São anos de “efervescência surrealista” em Portugal, mas também de “claustrofobia profunda em termos culturais, políticos e de costumes”, classifica o curador Pedro Lapa. Daí que a exposição, centrada no trabalho fotográfico de Fernando Lemos entre 1949 e 1952, dê primazia não à linguagem surrealista mas aos temas fotografados: escritores, atores, artistas plásticos e ensaístas portugueses.
Intitulada “Fernando Lemos: Para um Retrato Coletivo de Portugal, no fim dos Anos 40”, a mostra será inaugurada nesta quarta-feira, 26, no Museu Berardo, em Lisboa, podendo ser vista até 31 de dezembro. Mais do que retratos de pessoas, procura mostrar o retrato coletivo de uma geração. “São retratos da solidão coletiva”, afirma Pedro Lapa.
“Estas fotografias recorrem à sobre-exposição, uma característica surrealista, tão desenvolvida por Man Ray e outros artistas”, explica o mesmo responsável, que é também diretor artístico do Museu Berardo. “As sobre-exposições permitem criar o movimento da interioridade da figura retratada sobre si própria. É um movimento tendencialmente isolado, profundamente interiorizado, sintomático de um quadro não só individual mas coletivo. Neste sentido, a exposição permite um retrato coletivo de uma geração, de um quadro mental e cultural do Portugal nesses anos.”
Emolduradas, distribuídas por várias salas do museu, estas fotografias a preto e branco, todas com título, são apenas uma parte do trabalho fotográfico de Lemos. Neste caso, mostram figuras bem conhecidas do século XX português.
Sophia de Mello Breyner Andresen, Adolfo Casais Monteiro, Arpad Szenes e Maria Helena Vieira da Silva, Jacinto Ramos, António Dacosta, Jorge de Sena e Mécia de Sena, Cardoso Pires, Mário Cesariny, Glicínia Quartin, Manuela Seixas e tantas outras. Quase todas desaparecidas, com exceções como José-Augusto Franca, que ainda recentemente participou numa conferência em Lisboa.
“Dentro da natural poética surrealista, Fernando Lemos buscava aspetos como o acaso objetivo, uma abstratização da fotografia, mas houve também a preocupação, muito curiosa, de começar a retratar as pessoas que faziam parte de uma teia de relações e cumplicidades do mundo do Fernando Lemos”, analisa Pedro Lapa.
“Não se trata de um arquivo a régua e esquadro, que complete a intelectualidade da época, isso nunca existe.

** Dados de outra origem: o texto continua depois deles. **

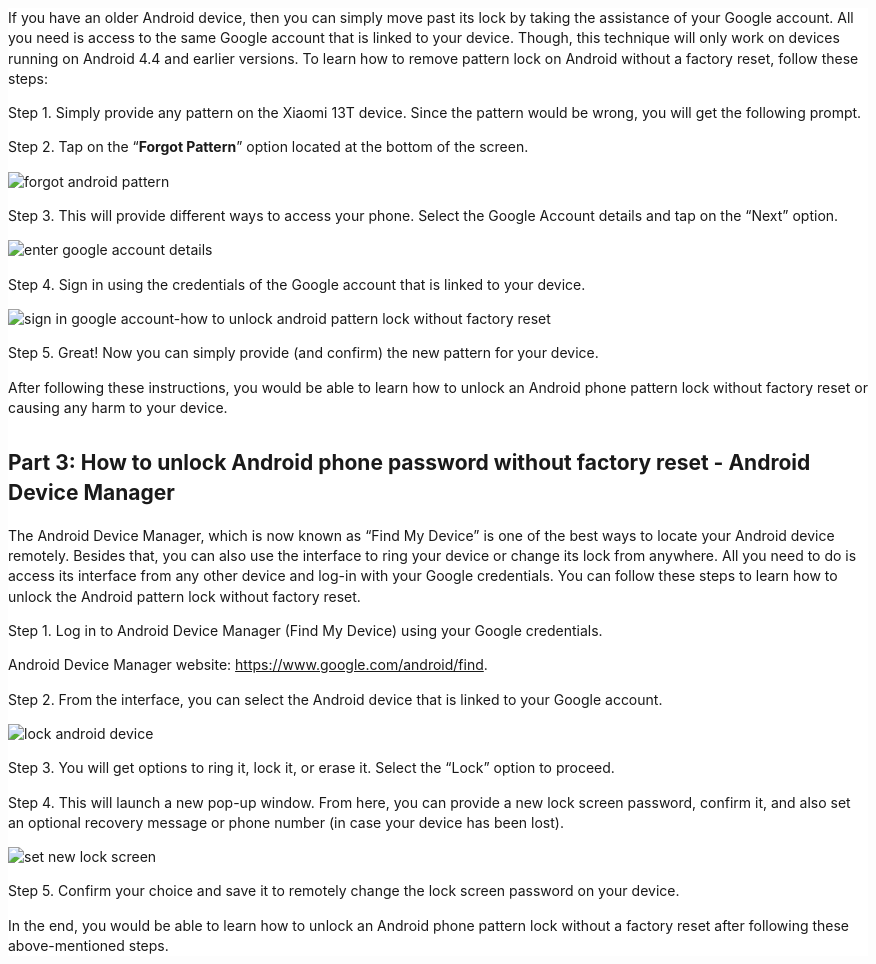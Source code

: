 If you have an older Android device, then you can simply move past its lock by taking the assistance of your Google account. All you need is access to the same Google account that is linked to your device. Though, this technique will only work on devices running on Android 4.4 and earlier versions. To learn how to remove pattern lock on Android without a factory reset, follow these steps:

Step 1. Simply provide any pattern on the Xiaomi 13T device. Since the pattern would be wrong, you will get the following prompt.

Step 2. Tap on the “**Forgot Pattern**” option located at the bottom of the screen.

![forgot android pattern](https://images.wondershare.com/drfone/article/2017/09/15057363904017.jpg)

Step 3. This will provide different ways to access your phone. Select the Google Account details and tap on the “Next” option.

![enter google account details](https://images.wondershare.com/drfone/article/2017/09/15057364067715.jpg)

Step 4. Sign in using the credentials of the Google account that is linked to your device.

![sign in google account-how to unlock android pattern lock without factory reset](https://images.wondershare.com/drfone/article/2017/09/15057364235603.jpg)

Step 5. Great! Now you can simply provide (and confirm) the new pattern for your device.

After following these instructions, you would be able to learn how to unlock an Android phone pattern lock without factory reset or causing any harm to your device.

## Part 3: How to unlock Android phone password without factory reset - Android Device Manager

The Android Device Manager, which is now known as “Find My Device” is one of the best ways to locate your Android device remotely. Besides that, you can also use the interface to ring your device or change its lock from anywhere. All you need to do is access its interface from any other device and log-in with your Google credentials. You can follow these steps to learn how to unlock the Android pattern lock without factory reset.

Step 1. Log in to Android Device Manager (Find My Device) using your Google credentials.

Android Device Manager website: <https://www.google.com/android/find>.

Step 2. From the interface, you can select the Android device that is linked to your Google account.

![lock android device](https://images.wondershare.com/drfone/article/2017/09/15057364556808.jpg)

Step 3. You will get options to ring it, lock it, or erase it. Select the “Lock” option to proceed.

Step 4. This will launch a new pop-up window. From here, you can provide a new lock screen password, confirm it, and also set an optional recovery message or phone number (in case your device has been lost).

![set new lock screen](https://images.wondershare.com/drfone/article/2017/09/15057364746547.jpg)

Step 5. Confirm your choice and save it to remotely change the lock screen password on your device.

In the end, you would be able to learn how to unlock an Android phone pattern lock without a factory reset after following these above-mentioned steps.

Mas traça um quadro muito específico de uma geração intelectual, e bastante diversa, num período que deve ser dos mais depressivos da história portuguesa. No pós-guerra, na expectativa da construção de um mundo novo com que a Europa passa a viver, as perspetivas em Portugal não se abriram e o regime ditatorial endureceu as suas posições. O isolamento em que estes artistas estavam era profundamente penoso.”
Fernando Lemos nasceu em Lisboa a 3 de maio de 1926, estudou litografia na Escola de Artes Decorativas António Arroio e integrou os dois grupos surrealistas portugueses que se formaram na década de 40.
Em 1952, participou na mítica exposição de fotografias, óleos, desenhos e guaches ao lado de Marcelino Vespeira e Fernando Azevedo, na Casa Jalco, uma loja de móveis no Chiado. No ano seguinte, partiu para o Brasil e aí se estabeleceu.
“Ele só podia fazer uma coisa, que foi o que fez, emigrar definitivamente para o Brasil”, diz o curador da exposição. “Não sei se posso contar isto, ele contou-me. Ele e o Casais Monteiro, quando se foram embora, iam no barco, apanharam uma bebedeira de whisky e passaram o tempo inteiro, até perderem Lisboa de vista, a fazer manguitos à cidade. O Fernando Lemos regressa às vezes a Portugal, com muito gosto, mas nunca mais veio viver para cá, tal o trauma desta geração.”
O trabalho fotográfico do artista – durante muito tempo reconhecido apenas como pintor – só seria redescoberto no fim da década de 80, quando os negativos foram tratados e impressos. O Centro de Arte Moderna da Fundação Gulbenkian dedicou-lhe a primeira exposição, “À Sombra da Luz”, em 1994.
A complementar a exposição no Museu Berardo é exibido em sala escura um vídeo com o documentário Luz Teimosa, de Luís Alves de Matos, sobre Lemos. Notas biográficas dos retratados estão espalhadas pelas paredes. O público poderá ainda consultar livros escritos por alguns deles.